The BIDPA working paper stated that the impact of China on each country depends on commodities in which the country specialises in. It pointed out that countries producing and exporting labor intensive goods were likely to face competition from China whereas those exporting raw commodities gained. According to the paper bilateral trade between China and Botswana increased from P265 million in 2006 to P2.1 billion in 2012. In terms of export and import volumes Botswana’s exports to China came significantly less compared to imports from China at P353 million and P1.14 billion respectively. “As Botswana exports primary products, it is not surprising that exports to China are also mainly raw materials and intermediate goods. These include non-industrial diamonds, copper and nickel ore concentrates and crude vegetable materials,” stated the paper.

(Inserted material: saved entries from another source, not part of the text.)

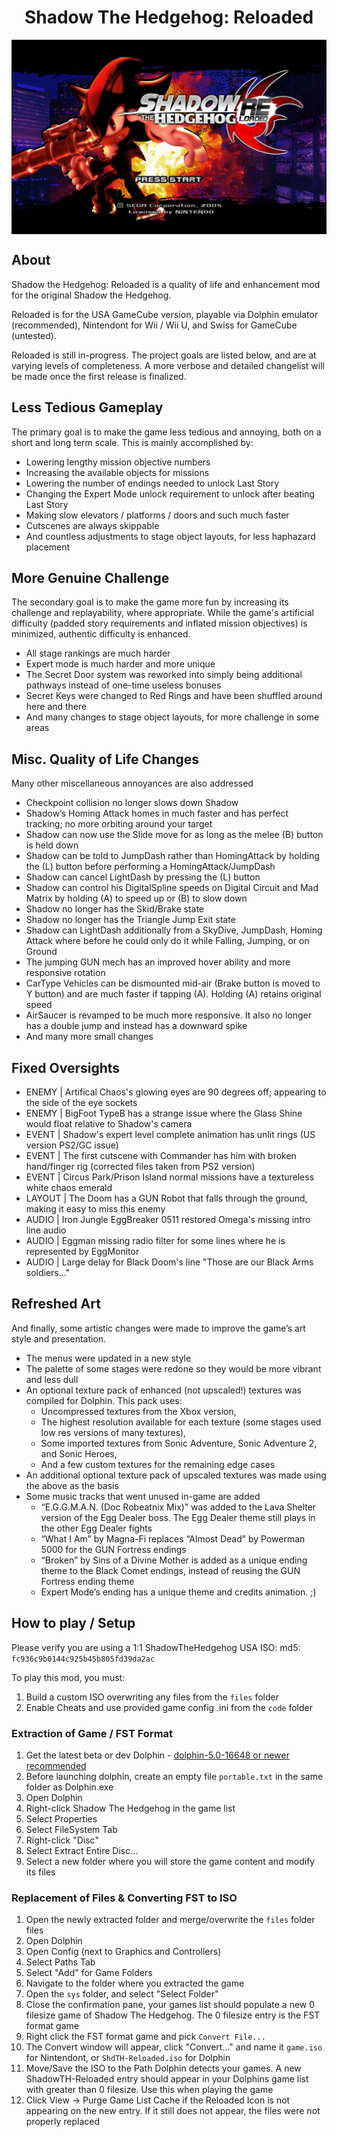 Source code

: <div align="center"><h1>Shadow The Hedgehog: Reloaded</h1>
<img src="https://raw.githubusercontent.com/ShadowTheHedgehogHacking/ShdTH-Reloaded/master/workspace/res/title_screen.png" align="center" />
</div>

## About
Shadow the Hedgehog: Reloaded is a quality of life and enhancement mod for the original Shadow the Hedgehog.

Reloaded is for the USA GameCube version, playable via Dolphin emulator (recommended), Nintendont for Wii / Wii U, and Swiss for GameCube (untested).

Reloaded is still in-progress. The project goals are listed below, and are at varying levels of completeness. A more verbose and detailed changelist will be made once the first release is finalized.

## Less Tedious Gameplay
The primary goal is to make the game less tedious and annoying, both on a short and long term scale. This is mainly accomplished by:
- Lowering lengthy mission objective numbers
- Increasing the available objects for missions
- Lowering the number of endings needed to unlock Last Story
- Changing the Expert Mode unlock requirement to unlock after beating Last Story
- Making slow elevators / platforms / doors and such much faster
- Cutscenes are always skippable
- And countless adjustments to stage object layouts, for less haphazard placement

## More Genuine Challenge
The secondary goal is to make the game more fun by increasing its challenge and replayability, where appropriate. While the game's artificial difficulty (padded story requirements and inflated mission objectives) is minimized, authentic difficulty is enhanced.
- All stage rankings are much harder
- Expert mode is much harder and more unique
- The Secret Door system was reworked into simply being additional pathways instead of one-time useless bonuses
- Secret Keys were changed to Red Rings and have been shuffled around here and there
- And many changes to stage object layouts, for more challenge in some areas

## Misc. Quality of Life Changes
Many other miscellaneous annoyances are also addressed
- Checkpoint collision no longer slows down Shadow
- Shadow’s Homing Attack homes in much faster and has perfect tracking; no more orbiting around your target
- Shadow can now use the Slide move for as long as the melee (B) button is held down
- Shadow can be told to JumpDash rather than HomingAttack by holding the (L) button before performing a HomingAttack/JumpDash
- Shadow can cancel LightDash by pressing the (L) button
- Shadow can control his DigitalSpline speeds on Digital Circuit and Mad Matrix by holding (A) to speed up or (B) to slow down
- Shadow no longer has the Skid/Brake state
- Shadow no longer has the Triangle Jump Exit state 
- Shadow can LightDash additionally from a SkyDive, JumpDash, Homing Attack where before he could only do it while Falling, Jumping, or on Ground
- The jumping GUN mech has an improved hover ability and more responsive rotation
- CarType Vehicles can be dismounted mid-air (Brake button is moved to Y button) and are much faster if tapping (A). Holding (A) retains original speed
- AirSaucer is revamped to be much more responsive. It also no longer has a double jump and instead has a downward spike
- And many more small changes

## Fixed Oversights
- ENEMY | Artifical Chaos's glowing eyes are 90 degrees off; appearing to the side of the eye sockets
- ENEMY | BigFoot TypeB has a strange issue where the Glass Shine would float relative to Shadow's camera
- EVENT | Shadow's expert level complete animation has unlit rings (US version PS2/GC issue)
- EVENT | The first cutscene with Commander has him with broken hand/finger rig (corrected files taken from PS2 version)
- EVENT | Circus Park/Prison Island normal missions have a textureless white chaos emerald
- LAYOUT | The Doom has a GUN Robot that falls through the ground, making it easy to miss this enemy 
- AUDIO | Iron Jungle EggBreaker 0511 restored Omega's missing intro line audio
- AUDIO | Eggman missing radio filter for some lines where he is represented by EggMonitor
- AUDIO | Large delay for Black Doom's line "Those are our Black Arms soldiers..."

## Refreshed Art
And finally, some artistic changes were made to improve the game’s art style and presentation.
- The menus were updated in a new style
- The palette of some stages were redone so they would be more vibrant and less dull
- An optional texture pack of enhanced (not upscaled!) textures was compiled for Dolphin. This pack uses:
  - Uncompressed textures from the Xbox version,
  - The highest resolution available for each texture (some stages used low res versions of many textures),
  - Some imported textures from Sonic Adventure, Sonic Adventure 2, and Sonic Heroes,
  - And a few custom textures for the remaining edge cases
- An additional optional texture pack of upscaled textures was made using the above as the basis
- Some music tracks that went unused in-game are added
  - “E.G.G.M.A.N. (Doc Robeatnix Mix)” was added to the Lava Shelter version of the Egg Dealer boss. The Egg Dealer theme still plays in the other Egg Dealer fights
  - “What I Am” by Magna-Fi replaces “Almost Dead” by Powerman 5000 for the GUN Fortress endings
  - “Broken” by Sins of a Divine Mother is added as a unique ending theme to the Black Comet endings, instead of reusing the GUN Fortress ending theme
  - Expert Mode’s ending has a unique theme and credits animation. ;)

## How to play / Setup
Please verify you are using a 1:1 ShadowTheHedgehog USA ISO: md5: `fc936c9b0144c925b45b805fd39da2ac`

To play this mod, you must:
1. Build a custom ISO overwriting any files from the `files` folder
2. Enable Cheats and use provided game config .ini from the `code` folder

### Extraction of Game / FST Format

1. Get the latest beta or dev Dolphin - [dolphin-5.0-16648 or newer recommended](https://dolphin-emu.org/download/)
2. Before launching dolphin, create an empty file
   `portable.txt` in the same folder as Dolphin.exe
3. Open Dolphin
4. Right-click Shadow The Hedgehog in the game list
5. Select Properties
6. Select FileSystem Tab
7. Right-click "Disc"
8. Select Extract Entire Disc...
9. Select a new folder where you will store the game content and modify its files

### Replacement of Files & Converting FST to ISO
1. Open the newly extracted folder and merge/overwrite the `files` folder files
2. Open Dolphin
3. Open Config (next to Graphics and Controllers)
4. Select Paths Tab
5. Select "Add" for Game Folders
6. Navigate to the folder where you extracted the game
7. Open the `sys` folder, and select "Select Folder"
8. Close the confirmation pane, your games list should populate a new 0 filesize game of Shadow The Hedgehog. The 0 filesize entry is the FST format game
9. Right click the FST format game and pick `Convert File...`
10. The Convert window will appear, click "Convert..." and name it `game.iso` for Nintendont, or `ShdTH-Reloaded.iso` for Dolphin
11. Move/Save the ISO to the Path Dolphin detects your games. A new ShadowTH-Reloaded entry should appear in your Dolphins game list with greater than 0 filesize. Use this when playing the game
12. Click View -> Purge Game List Cache if the Reloaded Icon is not appearing on the new entry. If it still does not appear, the files were not properly replaced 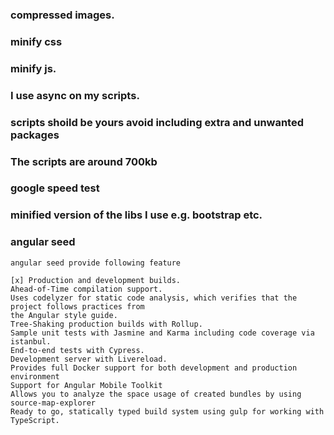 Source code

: ### compressed images.
### minify css
### minify js.
### I use async on my scripts.
### scripts shoild be yours avoid including extra and unwanted packages
### The scripts are around 700kb
### google speed test
### minified version of the libs I use e.g. bootstrap etc.

###  angular seed
    angular seed provide following feature

    [x] Production and development builds.
    Ahead-of-Time compilation support.
    Uses codelyzer for static code analysis, which verifies that the project follows practices from 
    the Angular style guide.
    Tree-Shaking production builds with Rollup.
    Sample unit tests with Jasmine and Karma including code coverage via istanbul.
    End-to-end tests with Cypress.
    Development server with Livereload.
    Provides full Docker support for both development and production environment
    Support for Angular Mobile Toolkit
    Allows you to analyze the space usage of created bundles by using source-map-explorer
    Ready to go, statically typed build system using gulp for working with TypeScript.

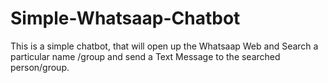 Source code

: # Simple-Whatsaap-Chatbot
This is a simple chatbot, that will open up the Whatsaap Web and Search a particular name /group and send a Text Message to the searched person/group.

It highlighted main imports from China to Botswana as intermediate and capital goods (machinery and equipment, iron and steel products), which were mainly used as inputs in the infrastructural development projects in Botswana. It is worth mentioning that the BCL mine which produced copper and nickel closed down in 2016 which suggests that the export value of Botswana declined as a result. The closure of BCL could be seen as undermining Botswana’s export growth from her trade with China. In 2011 China was Botswana’s third largest import supplier after South Africa and United Kingdom and it was the 12th largest destination for Botswana’s exports.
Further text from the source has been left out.